- **What the task requires**
Please keep the pictures out and write out exactly the lines from the first in the data below through the one containing "## Overview of the Analysis", both included.

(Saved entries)
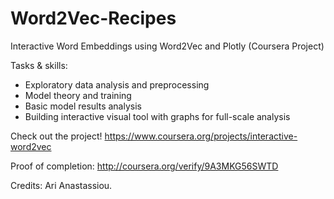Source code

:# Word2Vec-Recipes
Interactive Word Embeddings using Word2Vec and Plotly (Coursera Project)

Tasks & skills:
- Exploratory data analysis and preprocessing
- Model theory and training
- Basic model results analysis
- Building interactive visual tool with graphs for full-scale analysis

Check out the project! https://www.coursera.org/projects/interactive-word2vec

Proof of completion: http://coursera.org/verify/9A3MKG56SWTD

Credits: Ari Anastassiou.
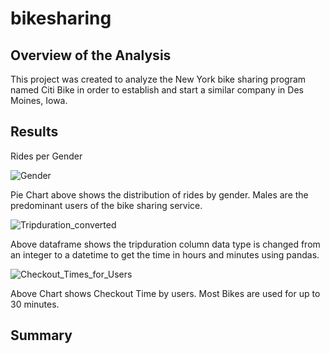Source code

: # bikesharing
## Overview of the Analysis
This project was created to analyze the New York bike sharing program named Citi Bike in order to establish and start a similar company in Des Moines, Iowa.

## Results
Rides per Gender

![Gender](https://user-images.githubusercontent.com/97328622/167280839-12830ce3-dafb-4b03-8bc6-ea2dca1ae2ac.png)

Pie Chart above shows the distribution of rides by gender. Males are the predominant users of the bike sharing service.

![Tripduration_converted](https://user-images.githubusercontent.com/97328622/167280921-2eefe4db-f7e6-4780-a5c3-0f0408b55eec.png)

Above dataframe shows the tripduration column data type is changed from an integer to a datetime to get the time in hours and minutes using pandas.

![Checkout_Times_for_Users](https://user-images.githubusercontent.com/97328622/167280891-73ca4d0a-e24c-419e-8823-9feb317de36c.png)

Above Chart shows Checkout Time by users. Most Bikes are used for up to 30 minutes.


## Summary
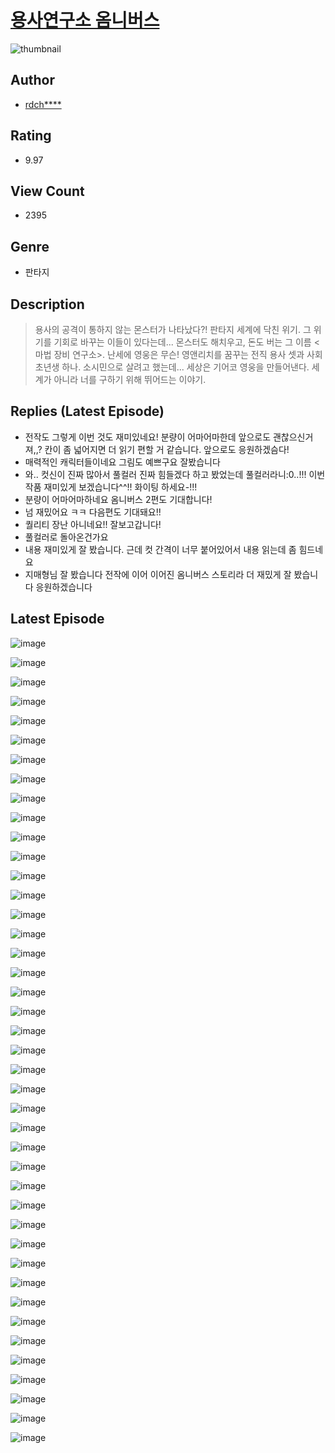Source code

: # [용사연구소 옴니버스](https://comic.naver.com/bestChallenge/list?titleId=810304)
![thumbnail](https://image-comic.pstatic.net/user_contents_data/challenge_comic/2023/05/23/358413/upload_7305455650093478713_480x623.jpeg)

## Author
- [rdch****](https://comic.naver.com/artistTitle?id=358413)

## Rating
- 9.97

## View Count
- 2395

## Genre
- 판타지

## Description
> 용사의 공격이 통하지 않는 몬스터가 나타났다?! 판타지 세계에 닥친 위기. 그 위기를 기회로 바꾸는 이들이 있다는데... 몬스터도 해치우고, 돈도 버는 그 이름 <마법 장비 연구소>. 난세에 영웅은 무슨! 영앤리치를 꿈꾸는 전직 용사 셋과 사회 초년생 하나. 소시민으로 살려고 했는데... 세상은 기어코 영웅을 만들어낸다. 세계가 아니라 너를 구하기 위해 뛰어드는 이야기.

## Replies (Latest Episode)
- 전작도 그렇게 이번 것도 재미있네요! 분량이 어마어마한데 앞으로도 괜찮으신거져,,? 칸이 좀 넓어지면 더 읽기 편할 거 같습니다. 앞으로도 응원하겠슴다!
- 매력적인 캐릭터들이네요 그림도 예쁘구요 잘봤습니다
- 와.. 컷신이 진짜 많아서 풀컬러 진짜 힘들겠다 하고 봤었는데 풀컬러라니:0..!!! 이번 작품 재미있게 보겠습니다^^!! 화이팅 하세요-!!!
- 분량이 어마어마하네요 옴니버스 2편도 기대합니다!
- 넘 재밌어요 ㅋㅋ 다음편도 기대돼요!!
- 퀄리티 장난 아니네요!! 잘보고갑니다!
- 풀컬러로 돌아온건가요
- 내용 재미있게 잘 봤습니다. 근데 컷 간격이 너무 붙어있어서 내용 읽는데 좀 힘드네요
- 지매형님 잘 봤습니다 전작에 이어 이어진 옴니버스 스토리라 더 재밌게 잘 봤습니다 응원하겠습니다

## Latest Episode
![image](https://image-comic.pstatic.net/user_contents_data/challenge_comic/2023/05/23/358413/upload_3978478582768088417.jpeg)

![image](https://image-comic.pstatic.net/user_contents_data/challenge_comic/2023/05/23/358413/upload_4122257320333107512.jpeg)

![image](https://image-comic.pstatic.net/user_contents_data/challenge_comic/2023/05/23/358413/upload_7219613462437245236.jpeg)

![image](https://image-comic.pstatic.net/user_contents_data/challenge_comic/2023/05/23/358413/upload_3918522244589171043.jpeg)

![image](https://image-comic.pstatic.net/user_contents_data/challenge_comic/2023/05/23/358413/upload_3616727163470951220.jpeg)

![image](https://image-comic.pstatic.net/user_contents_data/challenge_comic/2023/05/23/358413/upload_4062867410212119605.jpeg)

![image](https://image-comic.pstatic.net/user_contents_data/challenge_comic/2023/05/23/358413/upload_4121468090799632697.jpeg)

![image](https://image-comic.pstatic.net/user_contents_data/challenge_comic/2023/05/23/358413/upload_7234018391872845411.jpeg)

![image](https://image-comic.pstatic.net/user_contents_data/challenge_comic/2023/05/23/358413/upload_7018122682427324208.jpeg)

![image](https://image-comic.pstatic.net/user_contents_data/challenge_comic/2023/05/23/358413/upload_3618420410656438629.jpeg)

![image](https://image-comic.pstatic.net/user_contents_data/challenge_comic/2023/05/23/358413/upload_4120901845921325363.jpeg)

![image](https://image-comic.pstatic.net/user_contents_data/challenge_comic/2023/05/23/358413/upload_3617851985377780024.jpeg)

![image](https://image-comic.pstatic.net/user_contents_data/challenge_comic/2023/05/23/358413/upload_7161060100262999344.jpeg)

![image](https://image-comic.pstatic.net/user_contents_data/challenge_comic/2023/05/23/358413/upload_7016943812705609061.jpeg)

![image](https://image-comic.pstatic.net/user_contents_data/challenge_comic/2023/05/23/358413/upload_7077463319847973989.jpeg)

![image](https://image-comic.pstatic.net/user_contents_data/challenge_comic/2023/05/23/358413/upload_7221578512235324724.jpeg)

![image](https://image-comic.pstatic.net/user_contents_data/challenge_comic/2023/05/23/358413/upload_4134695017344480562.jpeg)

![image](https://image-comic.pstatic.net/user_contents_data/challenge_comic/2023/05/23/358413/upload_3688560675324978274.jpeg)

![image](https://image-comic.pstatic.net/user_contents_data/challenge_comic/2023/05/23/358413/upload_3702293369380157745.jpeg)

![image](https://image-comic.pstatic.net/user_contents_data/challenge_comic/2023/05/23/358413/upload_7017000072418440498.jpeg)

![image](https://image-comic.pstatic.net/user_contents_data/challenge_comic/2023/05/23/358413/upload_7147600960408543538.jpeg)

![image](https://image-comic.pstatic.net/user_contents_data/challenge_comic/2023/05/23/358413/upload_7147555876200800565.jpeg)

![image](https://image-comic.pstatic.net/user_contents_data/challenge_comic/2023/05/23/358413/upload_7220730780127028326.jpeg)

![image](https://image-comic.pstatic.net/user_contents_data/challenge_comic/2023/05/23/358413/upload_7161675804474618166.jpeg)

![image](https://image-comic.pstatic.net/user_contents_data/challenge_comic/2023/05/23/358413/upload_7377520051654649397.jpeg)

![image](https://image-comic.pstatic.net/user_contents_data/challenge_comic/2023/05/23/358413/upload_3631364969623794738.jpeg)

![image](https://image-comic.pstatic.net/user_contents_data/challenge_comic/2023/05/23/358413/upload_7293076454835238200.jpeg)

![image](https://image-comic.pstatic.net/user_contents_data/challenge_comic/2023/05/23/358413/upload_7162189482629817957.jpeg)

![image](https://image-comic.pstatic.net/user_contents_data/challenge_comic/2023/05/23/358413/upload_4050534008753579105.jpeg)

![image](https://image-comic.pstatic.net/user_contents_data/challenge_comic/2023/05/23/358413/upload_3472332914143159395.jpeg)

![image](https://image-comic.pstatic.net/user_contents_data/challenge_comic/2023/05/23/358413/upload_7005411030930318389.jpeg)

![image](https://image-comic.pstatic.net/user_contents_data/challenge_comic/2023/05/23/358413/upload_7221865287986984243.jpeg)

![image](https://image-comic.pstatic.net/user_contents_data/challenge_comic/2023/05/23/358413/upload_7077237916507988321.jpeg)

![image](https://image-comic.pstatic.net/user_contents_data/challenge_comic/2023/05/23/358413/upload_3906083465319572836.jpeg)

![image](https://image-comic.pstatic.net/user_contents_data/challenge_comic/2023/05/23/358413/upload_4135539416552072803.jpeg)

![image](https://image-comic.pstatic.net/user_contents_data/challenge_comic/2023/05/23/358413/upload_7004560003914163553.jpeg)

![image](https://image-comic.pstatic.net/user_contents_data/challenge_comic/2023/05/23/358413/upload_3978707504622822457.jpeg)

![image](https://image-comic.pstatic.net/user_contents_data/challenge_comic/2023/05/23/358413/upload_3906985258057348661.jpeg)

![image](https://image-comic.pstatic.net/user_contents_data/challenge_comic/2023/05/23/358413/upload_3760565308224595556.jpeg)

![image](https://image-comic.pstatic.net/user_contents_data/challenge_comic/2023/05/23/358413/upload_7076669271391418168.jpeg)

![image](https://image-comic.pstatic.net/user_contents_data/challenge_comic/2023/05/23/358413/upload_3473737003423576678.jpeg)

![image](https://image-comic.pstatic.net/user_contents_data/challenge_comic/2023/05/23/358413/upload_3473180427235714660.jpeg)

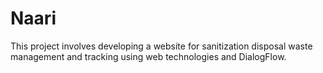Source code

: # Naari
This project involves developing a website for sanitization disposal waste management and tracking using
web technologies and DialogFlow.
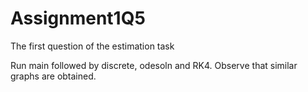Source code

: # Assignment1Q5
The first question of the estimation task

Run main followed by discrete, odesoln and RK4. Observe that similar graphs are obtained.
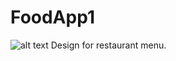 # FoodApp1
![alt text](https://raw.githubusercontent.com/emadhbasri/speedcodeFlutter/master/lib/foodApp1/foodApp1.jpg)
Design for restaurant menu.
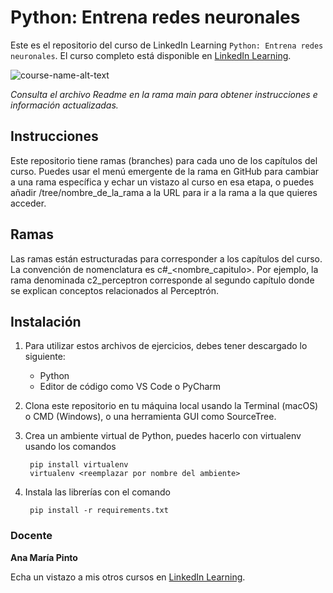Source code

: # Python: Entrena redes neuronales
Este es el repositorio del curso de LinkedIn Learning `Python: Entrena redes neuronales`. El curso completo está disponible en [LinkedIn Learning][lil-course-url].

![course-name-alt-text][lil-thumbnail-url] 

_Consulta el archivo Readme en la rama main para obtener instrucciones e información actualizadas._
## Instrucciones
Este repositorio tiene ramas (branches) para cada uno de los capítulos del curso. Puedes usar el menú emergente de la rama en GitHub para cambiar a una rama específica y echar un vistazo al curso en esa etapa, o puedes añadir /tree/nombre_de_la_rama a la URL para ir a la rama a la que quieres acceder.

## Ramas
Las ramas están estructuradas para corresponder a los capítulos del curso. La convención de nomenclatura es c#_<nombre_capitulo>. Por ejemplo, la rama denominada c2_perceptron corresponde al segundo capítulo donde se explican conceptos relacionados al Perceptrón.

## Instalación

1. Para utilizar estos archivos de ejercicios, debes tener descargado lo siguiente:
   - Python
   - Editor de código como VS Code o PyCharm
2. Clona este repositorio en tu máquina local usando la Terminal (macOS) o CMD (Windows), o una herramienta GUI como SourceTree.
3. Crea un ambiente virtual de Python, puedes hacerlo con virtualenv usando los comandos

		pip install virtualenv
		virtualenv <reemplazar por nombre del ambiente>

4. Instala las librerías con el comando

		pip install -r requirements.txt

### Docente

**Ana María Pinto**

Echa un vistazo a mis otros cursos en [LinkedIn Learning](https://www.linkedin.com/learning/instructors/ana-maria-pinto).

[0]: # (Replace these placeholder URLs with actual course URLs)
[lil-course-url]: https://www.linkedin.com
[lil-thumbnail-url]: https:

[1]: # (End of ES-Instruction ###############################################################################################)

- **Result**
Source code

:# Word2Vec-Recipes
Interactive Word Embeddings using Word2Vec and Plotly (Coursera Project)

Tasks & skills:
- Exploratory data analysis and preprocessing
- Model theory and training
- Basic model results analysis
- Building interactive visual tool with graphs for full-scale analysis

Check out the project! https://www.coursera.org/projects/interactive-word2vec

Proof of completion: http://coursera.org/verify/9A3MKG56SWTD

Credits: Ari Anastassiou.
Source code

: # bikesharing
## Overview of the Analysis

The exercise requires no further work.